= Ted Royal =

American orchestrator, conductor and composer

Ted Royal [Dewar] (6 September 1904, Skedee, Oklahoma - 27 March (?) 1981) was an American orchestrator, conductor and composer for Broadway theatre. He was most active in the 1940s and 1950s, being associated with the very successful original productions of Lerner and Loewe's Brigadoon and Paint Your Wagon. Together with George Bassman he orchestrated Frank Loesser's Guys and Dolls. The dean of musical orchestrators, Robert Russell Bennett, remembered Royal as "one of Broadway's very special arrangers."

==Big band days==
Royal may have also been known in New York under the name of Ted Klinefelter. He majored in music at the University of Kansas and completed further studies in Houston and New York, including a correspondence course in the mathematical musical progressions advanced by the influential theorist Joseph Schillinger, who had also taught George Gershwin.

After floating around as a sideman in various minstrel shows, Royal settled down as alto sax in the Ted Weems orchestra. He began writing big-band charts for Weems as well as Tommy Dorsey, Paul Whiteman and Harry James. By 1935 Royal was hosting his own radio show in New York and fronted an orchestra which often played on Long Island. However, he may have run into unemployment and financial troubles in the economic downturn of 1937.

==Broadway career==
In 1938 he started arranging music for theater in Fort Worth, Texas. Returning to New York to work on Billy Rose's Aquacade for the World's Fair, he came to the attention of Max Dreyfus who ran the in-demand theater orchestration department at Chappell Music. In just two weeks his hard-working team could orchestrate the average musicomedy for the price of $6,000. Dreyfus signed Royal as a house orchestrator and in 1939 he moved into the same building with Robert Russell Bennett, Don Walker and Hans Spialek.

His legitimate Broadway start was assisting Spialek and Walker with the orchestration duties for the George White Scandals of 1939, featuring Ella Logan, Ann Miller and The Three Stooges. Quickly followed high-profile collaborations with Russell Bennett on Buddy DeSylva's DuBarry Was a Lady and Mike Todd's Mexican Hayride. He was also a valued "hot jazz" and swing exponent for the team of orchestrators who worked on Annie Get Your Gun and Leonard Bernstein's breakthrough On the Town. Steven Suskin has confirmed that Royal was responsible for arranging the show-stopping Ethel Merman anthem "There's No Business Like Show Business".
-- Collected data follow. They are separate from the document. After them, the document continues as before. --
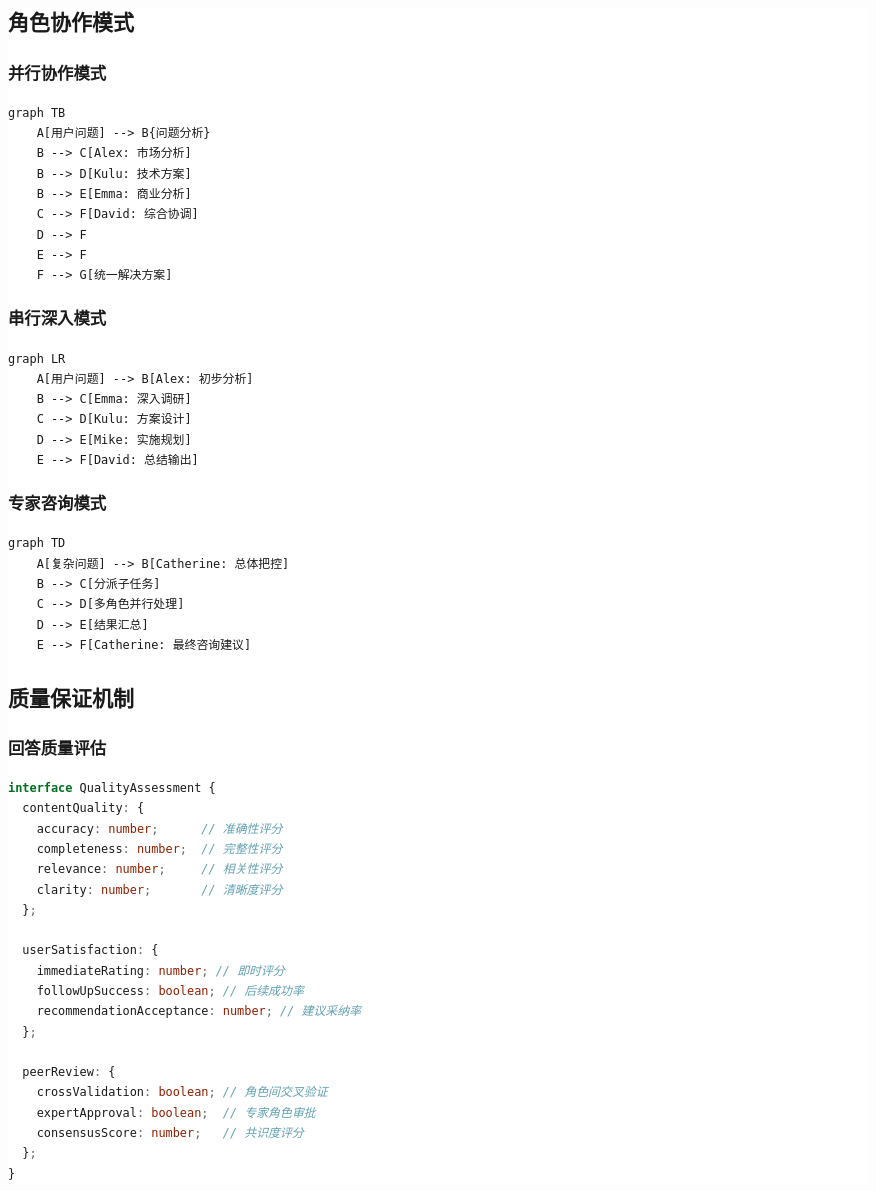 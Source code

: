 ## 角色协作模式

### 并行协作模式
```mermaid
graph TB
    A[用户问题] --> B{问题分析}
    B --> C[Alex: 市场分析]
    B --> D[Kulu: 技术方案]
    B --> E[Emma: 商业分析]
    C --> F[David: 综合协调]
    D --> F
    E --> F
    F --> G[统一解决方案]
```

### 串行深入模式
```mermaid
graph LR
    A[用户问题] --> B[Alex: 初步分析]
    B --> C[Emma: 深入调研]
    C --> D[Kulu: 方案设计]
    D --> E[Mike: 实施规划]
    E --> F[David: 总结输出]
```

### 专家咨询模式
```mermaid
graph TD
    A[复杂问题] --> B[Catherine: 总体把控]
    B --> C[分派子任务]
    C --> D[多角色并行处理]
    D --> E[结果汇总]
    E --> F[Catherine: 最终咨询建议]
```

## 质量保证机制

### 回答质量评估
```typescript
interface QualityAssessment {
  contentQuality: {
    accuracy: number;      // 准确性评分
    completeness: number;  // 完整性评分
    relevance: number;     // 相关性评分
    clarity: number;       // 清晰度评分
  };
  
  userSatisfaction: {
    immediateRating: number; // 即时评分
    followUpSuccess: boolean; // 后续成功率
    recommendationAcceptance: number; // 建议采纳率
  };
  
  peerReview: {
    crossValidation: boolean; // 角色间交叉验证
    expertApproval: boolean;  // 专家角色审批
    consensusScore: number;   // 共识度评分
  };
}
```
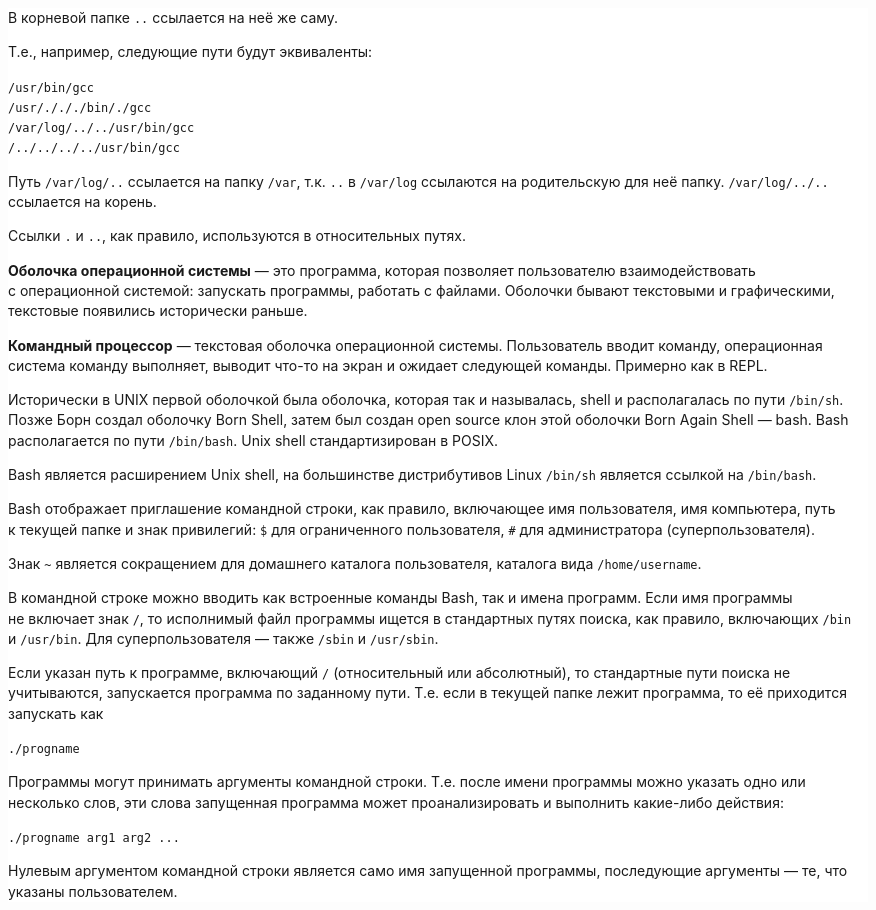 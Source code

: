 В корневой папке `..` ссылается на неё же саму.

Т.е., например, следующие пути будут эквиваленты:

    /usr/bin/gcc
    /usr/./././bin/./gcc
    /var/log/../../usr/bin/gcc
    /../../../../usr/bin/gcc

Путь `/var/log/..` ссылается на папку `/var`, т.к. `..` в `/var/log` ссылаются
на родительскую для неё папку. `/var/log/../..` ссылается на корень.

Ссылки `.` и `..`, как правило, используются в относительных путях.

**Оболочка операционной системы** — это программа, которая позволяет
пользователю взаимодействовать с операционной системой: запускать программы,
работать с файлами. Оболочки бывают текстовыми и графическими, текстовые
появились исторически раньше.

**Командный процессор** — текстовая оболочка операционной системы. Пользователь
вводит команду, операционная система команду выполняет, выводит что-то
на экран и ожидает следующей команды. Примерно как в REPL.

Исторически в UNIX первой оболочкой была оболочка, которая так и называлась,
shell и располагалась по пути `/bin/sh`. Позже Борн создал оболочку Born Shell,
затем был создан open source клон этой оболочки Born Again Shell — bash.
Bash располагается по пути `/bin/bash`. Unix shell стандартизирован в POSIX.

Bash является расширением Unix shell, на большинстве дистрибутивов Linux
`/bin/sh` является ссылкой на `/bin/bash`.

Bash отображает приглашение командной строки, как правило, включающее
имя пользователя, имя компьютера, путь к текущей папке и знак привилегий:
`$` для ограниченного пользователя, `#` для администратора (суперпользователя).

Знак `~` является сокращением для домашнего каталога пользователя,
каталога вида `/home/username`.

В командной строке можно вводить как встроенные команды Bash, так и имена
программ. Если имя программы не включает знак `/`, то исполнимый файл
программы ищется в стандартных путях поиска, как правило, включающих
`/bin` и `/usr/bin`. Для суперпользователя — также `/sbin` и `/usr/sbin`.

Если указан путь к программе, включающий `/` (относительный или абсолютный),
то стандартные пути поиска не учитываются, запускается программа по заданному
пути. Т.е. если в текущей папке лежит программа, то её приходится запускать
как

    ./progname

Программы могут принимать аргументы командной строки. Т.е. после имени
программы можно указать одно или несколько слов, эти слова запущенная
программа может проанализировать и выполнить какие-либо действия:

    ./progname arg1 arg2 ...

Нулевым аргументом командной строки является само имя запущенной
программы, последующие аргументы — те, что указаны пользователем.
By 1947 Royal went out on his own and struck it big with his sole credit for the atmospheric orchestrations heard in Brigadoon. Other principal orchestration credits were for Loesser's first show Where's Charley?, Harold Arlen's House of Flowers, the cult classic Flahooley and Mr. Wonderful, headlining Sammy Davis Jr. With Charles L. Cooke he came up with the right 1920s sounds for Sandy Wilson's The Boy Friend.

In 1952, he arranged the music for New Faces of 1952 on Broadway, starring Eartha Kitt. His arrangements can be heard on the original cast recording album. He also did the orchestrations for the 1957 musical, Rumple.

==Final credits==
Personal problems, including the death of his only daughter on her honeymoon, started to impinge upon his career and there were fewer assignments in the 1960s. He accepted minor arranging chores from Irwin Kostal for forgettable television programs and did the scores for a pair of silent film compilations.

During the late 1940s, Royal had taught composition and arranging at the Juilliard School and in his retirement wrote a couple of unfinished textbooks on orchestration, which are in his papers at the Music & Performing Arts Section of the New York Public Library.